Self-Hosted customers run the open-source randaveriapi portal on their own server. The README in that repo has the full Python + (optional) React install steps; the short version:

Terminal window
git clone https://github.com/kittyrandaframes/randaveriapi
cd randaveriapi
python -m venv venv && source venv/bin/activate
pip install -r requirements.txt
cp .env.example .env # defaults already point at api.randaverify.com
python -m uvicorn app.main:app --host 0.0.0.0 --port 8000

End-to-end install + first verification is usually under an hour. The portal does not hold any state of its own — wallet, users, and verifications all live on api.randaverify.com.

The RandaVerify API runs at a single base URL:

https://api.randaverify.com/v1

There is no separate staging URL. Instead, the same endpoints support test mode for integration work: a small set of fixture NINs that short-circuit upstream NIMC, return deterministic mock data (or a deterministic 404), and consume zero units. You integrate, smoke-test, and dry-run against the same URL you’ll use in production — just with fixture NIN values during testing and real NINs when you go live.

See Testing with fixture NINs for the catalogue of fixture values and what each one tests.

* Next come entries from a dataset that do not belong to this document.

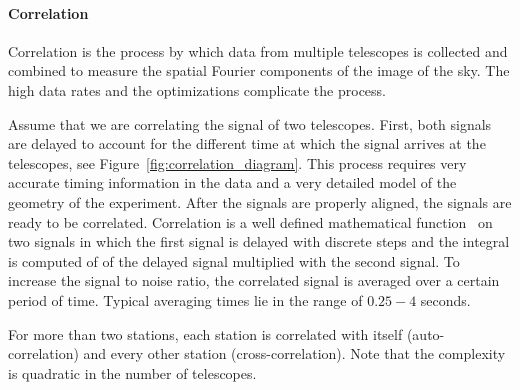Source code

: \paragraph{Correlation}
Correlation is the process by which data from multiple telescopes is
collected and combined to measure the spatial Fourier components of
the image of the sky. The high data rates and the optimizations
complicate the process.

Assume that we are correlating the signal of two telescopes. First,
both signals are delayed to account for the different time at which
the signal arrives at the telescopes, see
Figure~\ref{fig:correlation_diagram}.  This process requires very
accurate timing information in the data and a very detailed model of
the geometry of the experiment. After the signals are properly
aligned, the signals are ready to be correlated. Correlation is a well
defined mathematical function~\cite{def_correlation} on two signals in
which the first signal is delayed with discrete steps and the integral
is computed of of the delayed signal multiplied with the second
signal. To increase the signal to noise ratio, the correlated signal
is averaged over a certain period of time. Typical averaging times lie
in the range of $0.25-4$ seconds.

For more than two stations, each station is correlated with itself
(auto-correlation) and every other station (cross-correlation). Note
that the complexity is quadratic in the number of telescopes.


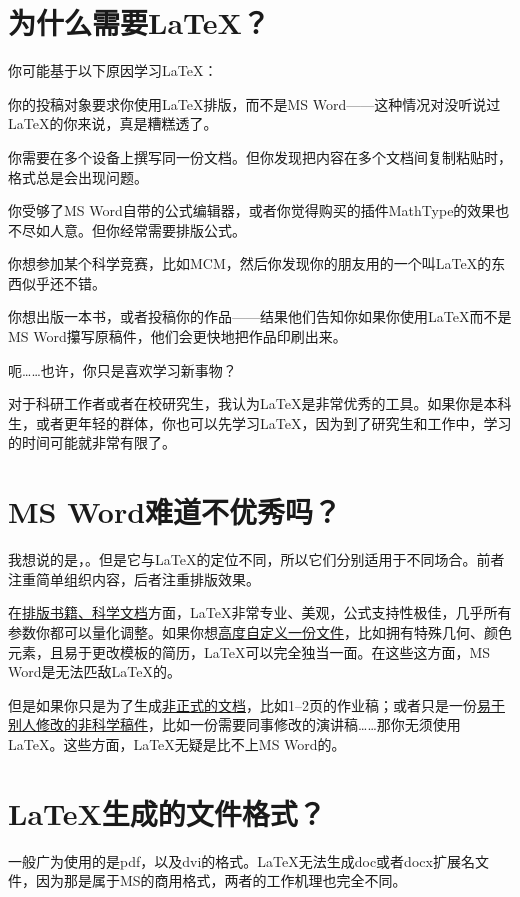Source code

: \section{为什么需要\LaTeX ？}
你可能基于以下原因学习\LaTeX ：
\begin{feae}
\item 你的投稿对象要求你使用\LaTeX 排版，而不是MS Word——这种情况对没听说过\LaTeX 的你来说，真是糟糕透了。
\item 你需要在多个设备上撰写同一份文档。但你发现把内容在多个文档间复制粘贴时，格式总是会出现问题。
\item 你受够了MS Word自带的公式编辑器，或者你觉得购买的插件MathType的效果也不尽如人意。但你经常需要排版公式。
\item 你想参加某个科学竞赛，比如MCM，然后你发现你的朋友用的一个叫\LaTeX 的东西似乎还不错。
\item 你想出版一本书，或者投稿你的作品——结果他们告知你如果你使用\LaTeX 而不是MS Word攥写原稿件，他们会更快地把作品印刷出来。
\item 呃……也许，你只是喜欢学习新事物？
\end{feae}

对于科研工作者或者在校研究生，我认为\LaTeX 是非常优秀的工具。如果你是本科生，或者更年轻的群体，你也可以先学习\LaTeX ，因为到了研究生和工作中，学习的时间可能就非常有限了。

\section{MS Word难道不优秀吗？}
我想说的是，。但是它与\LaTeX 的定位不同，所以它们分别适用于不同场合。前者注重简单组织内容，后者注重排版效果。

在\uline{排版书籍、科学文档}方面，\LaTeX 非常专业、美观，公式支持性极佳，几乎所有参数你都可以量化调整。如果你想\uline{高度自定义一份文件}，比如拥有特殊几何、颜色元素，且易于更改模板的简历，\LaTeX 可以完全独当一面。在这些这方面，MS Word是无法匹敌\LaTeX 的。

但是如果你只是为了生成\uline{非正式的文档}，比如1--2页的作业稿；或者只是一份\uline{易于别人修改的非科学稿件}，比如一份需要同事修改的演讲稿……那你无须使用\LaTeX 。这些方面，\LaTeX 无疑是比不上MS Word的。

\section{\LaTeX 生成的文件格式？}
一般广为使用的是pdf，以及dvi的格式。\LaTeX 无法生成doc或者docx扩展名文件，因为那是属于MS的商用格式，两者的工作机理也完全不同。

  1. Activate your account.

    On first login you will be required to change your password. Hit POST /login once with your temporary credentials, change the password via POST /change-password, then re-login to get a fresh long-lived token. See Authentication for the full flow.

  2. Pick a verification reason.

    NIMC requires every verification to declare a reason (telecommunicationSimReg, nyscCheck, corporate, etc.). Fetch the current allowed list:

    Terminal window
    curl https://api.randaverify.com/v1/nimc-reasons \
    -H "Authorization: Bearer $TOKEN"

    Use the key field as the reason value when calling a verification endpoint. The label field is for display purposes only.

  3. Run your first verification.

    Terminal window
    curl -X POST https://api.randaverify.com/v1/verify-nin \
    -H "Authorization: Bearer $TOKEN" \
    -H "Content-Type: application/json" \
    -d '{
    "nin": "12345678901",
    "reason": "corporate"
    }'
  4. Inspect the response.

    {
    "data": {
    "transaction_id": "430542871707201461583",
    "reference_id": "REF-1A2B3C4D5E6F",
    "nin": "12345678901",
    "tracking_id": "...",
    "fname": "JANE",
    "mname": "M",
    "lname": "DOE",
    "dob": "01-01-1990",
    "phone": "08012345678",
    "gender": "Female",
    "residenceAdress": "1 Test Road",
    "residenceTown": "Ikeja",
    "residenceLga": "Ikeja",
    "residenceState": "Lagos",
    "stateOfOrigin": "Lagos",
    "lgaOfOrigin": "Lagos Mainland",
    "image": "<base64 jpeg>"
    }
    }

    The same shape is used by every successful verification regardless of mode.

  5. Store the reference_id.

    The reference_id is your handle for this verification across our system. Persist it. You can re-fetch the same record any time using POST /verify-nin/requery — no unit is charged for a re-query.